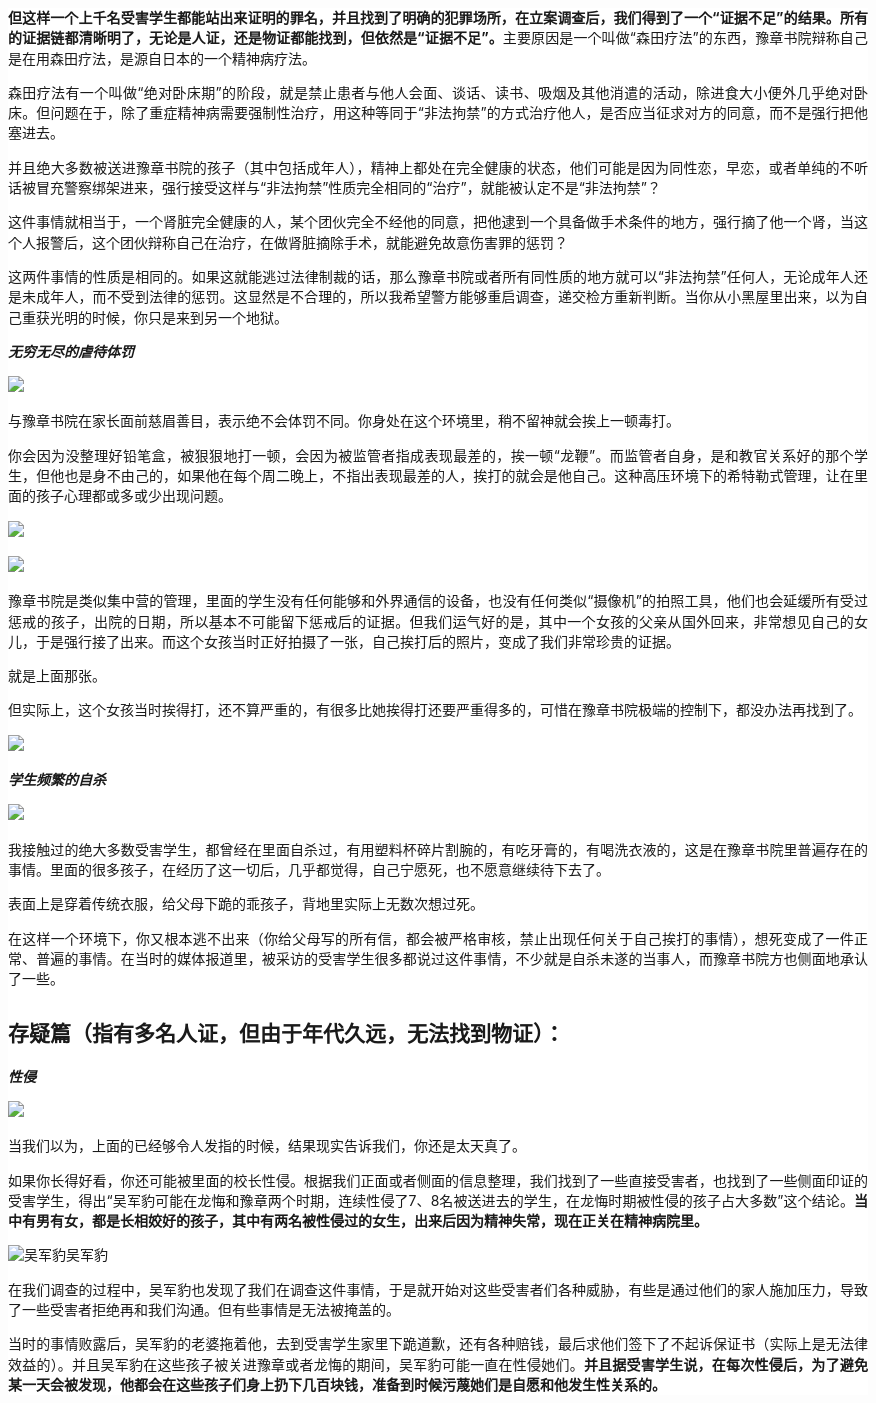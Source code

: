 <p align="justify">
<b>但这样一个上千名受害学生都能站出来证明的罪名，并且找到了明确的犯罪场所，在立案调查后，我们得到了一个“证据不足”的结果。所有的证据链都清晰明了，无论是人证，还是物证都能找到，但依然是“证据不足”。</b>主要原因是一个叫做“森田疗法”的东西，豫章书院辩称自己是在用森田疗法，是源自日本的一个精神病疗法。</p>
<p align="justify">
森田疗法有一个叫做“绝对卧床期”的阶段，就是禁止患者与他人会面、谈话、读书、吸烟及其他消遣的活动，除进食大小便外几乎绝对卧床。但问题在于，除了重症精神病需要强制性治疗，用这种等同于“非法拘禁”的方式治疗他人，是否应当征求对方的同意，而不是强行把他塞进去。</p>
<p align="justify">
并且绝大多数被送进豫章书院的孩子（其中包括成年人），精神上都处在完全健康的状态，他们可能是因为同性恋，早恋，或者单纯的不听话被冒充警察绑架进来，强行接受这样与“非法拘禁”性质完全相同的“治疗”，就能被认定不是“非法拘禁”？</p>
<p align="justify">
这件事情就相当于，一个肾脏完全健康的人，某个团伙完全不经他的同意，把他逮到一个具备做手术条件的地方，强行摘了他一个肾，当这个人报警后，这个团伙辩称自己在治疗，在做肾脏摘除手术，就能避免故意伤害罪的惩罚？</p>
<p align="justify">
这两件事情的性质是相同的。如果这就能逃过法律制裁的话，那么豫章书院或者所有同性质的地方就可以“非法拘禁”任何人，无论成年人还是未成年人，而不受到法律的惩罚。这显然是不合理的，所以我希望警方能够重启调查，递交检方重新判断。当你从小黑屋里出来，以为自己重获光明的时候，你只是来到另一个地狱。</p>
<p align="justify">
<b><i>无穷无尽的虐待体罚</i></b></p>
<p class="picbox"><img src="https://www.iaders.com/wp-content/uploads/2019/11/20191103112245-bef5a.jpeg"></p>
<p align="justify">
与豫章书院在家长面前慈眉善目，表示绝不会体罚不同。你身处在这个环境里，稍不留神就会挨上一顿毒打。</p>
<p align="justify">
你会因为没整理好铅笔盒，被狠狠地打一顿，会因为被监管者指成表现最差的，挨一顿“龙鞭”。而监管者自身，是和教官关系好的那个学生，但他也是身不由己的，如果他在每个周二晚上，不指出表现最差的人，挨打的就会是他自己。这种高压环境下的希特勒式管理，让在里面的孩子心理都或多或少出现问题。</p>
<p class="picbox"><img src="https://www.iaders.com/wp-content/uploads/2019/11/20191103112245-7aa80.jpeg"></p>
<p class="picbox"><img src="https://www.iaders.com/wp-content/uploads/2019/11/20191103112245-e8288.jpeg"></p>
<p align="justify">豫章书院是类似集中营的管理，里面的学生没有任何能够和外界通信的设备，也没有任何类似“摄像机”的拍照工具，他们也会延缓所有受过惩戒的孩子，出院的日期，所以基本不可能留下惩戒后的证据。但我们运气好的是，其中一个女孩的父亲从国外回来，非常想见自己的女儿，于是强行接了出来。而这个女孩当时正好拍摄了一张，自己挨打后的照片，变成了我们非常珍贵的证据。</p>
<p align="justify">
就是上面那张。</p>
<p align="justify">
但实际上，这个女孩当时挨得打，还不算严重的，有很多比她挨得打还要严重得多的，可惜在豫章书院极端的控制下，都没办法再找到了。</p>
<p class="picbox"><img src="https://www.iaders.com/wp-content/uploads/2019/11/20191103112245-c9d56.jpeg"></p>
<p align="justify">
<b><i>学生频繁的自杀</i></b></p>
<p class="picbox"><img src="https://www.iaders.com/wp-content/uploads/2019/11/20191103112245-18f97.jpeg"></p>
<p align="justify">
我接触过的绝大多数受害学生，都曾经在里面自杀过，有用塑料杯碎片割腕的，有吃牙膏的，有喝洗衣液的，这是在豫章书院里普遍存在的事情。里面的很多孩子，在经历了这一切后，几乎都觉得，自己宁愿死，也不愿意继续待下去了。</p>
<p align="justify">
表面上是穿着传统衣服，给父母下跪的乖孩子，背地里实际上无数次想过死。</p>
<p align="justify">
在这样一个环境下，你又根本逃不出来（你给父母写的所有信，都会被严格审核，禁止出现任何关于自己挨打的事情），想死变成了一件正常、普遍的事情。在当时的媒体报道里，被采访的受害学生很多都说过这件事情，不少就是自杀未遂的当事人，而豫章书院方也侧面地承认了一些。</p>
<h2>存疑篇（指有多名人证，但由于年代久远，无法找到物证）：</h2>
<p align="justify">
<p><b><i>性侵</i></b></p>
<p class="picbox"><img src="https://www.iaders.com/wp-content/uploads/2019/11/20191103112245-b32f0.jpeg"></p>
<p align="justify">
当我们以为，上面的已经够令人发指的时候，结果现实告诉我们，你还是太天真了。</p>
<p align="justify">
如果你长得好看，你还可能被里面的校长性侵。根据我们正面或者侧面的信息整理，我们找到了一些直接受害者，也找到了一些侧面印证的受害学生，得出“吴军豹可能在龙悔和豫章两个时期，连续性侵了7、8名被送进去的学生，在龙悔时期被性侵的孩子占大多数”这个结论。<b>当中有男有女，都是长相姣好的孩子，其中有两名被性侵过的女生，出来后因为精神失常，现在正关在精神病院里。</b></p>
<p class="picbox"><img src="https://www.iaders.com/wp-content/uploads/2019/11/20191103112245-1cec0.jpeg" alt="吴军豹"><span class="picinfo">吴军豹</span></p>
<p align="justify">
在我们调查的过程中，吴军豹也发现了我们在调查这件事情，于是就开始对这些受害者们各种威胁，有些是通过他们的家人施加压力，导致了一些受害者拒绝再和我们沟通。但有些事情是无法被掩盖的。</p>
<p align="justify">
当时的事情败露后，吴军豹的老婆拖着他，去到受害学生家里下跪道歉，还有各种赔钱，最后求他们签下了不起诉保证书（实际上是无法律效益的）。并且吴军豹在这些孩子被关进豫章或者龙悔的期间，吴军豹可能一直在性侵她们。<b>并且据受害学生说，在每次性侵后，为了避免某一天会被发现，他都会在这些孩子们身上扔下几百块钱，准备到时候污蔑她们是自愿和他发生性关系的。</b></p>
<p align="justify">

> [The problem]:
From the records above, pull every line that has the string "picbox" and copy it.

> [Response to the task]:
<p class="picbox"><img src="https://www.iaders.com/wp-content/uploads/2019/11/20191103112245-bef5a.jpeg"></p>
<p class="picbox"><img src="https://www.iaders.com/wp-content/uploads/2019/11/20191103112245-7aa80.jpeg"></p>
<p class="picbox"><img src="https://www.iaders.com/wp-content/uploads/2019/11/20191103112245-e8288.jpeg"></p>
<p class="picbox"><img src="https://www.iaders.com/wp-content/uploads/2019/11/20191103112245-c9d56.jpeg"></p>
<p class="picbox"><img src="https://www.iaders.com/wp-content/uploads/2019/11/20191103112245-18f97.jpeg"></p>
<p class="picbox"><img src="https://www.iaders.com/wp-content/uploads/2019/11/20191103112245-b32f0.jpeg"></p>
<p class="picbox"><img src="https://www.iaders.com/wp-content/uploads/2019/11/20191103112245-1cec0.jpeg" alt="吴军豹"><span class="picinfo">吴军豹</span></p>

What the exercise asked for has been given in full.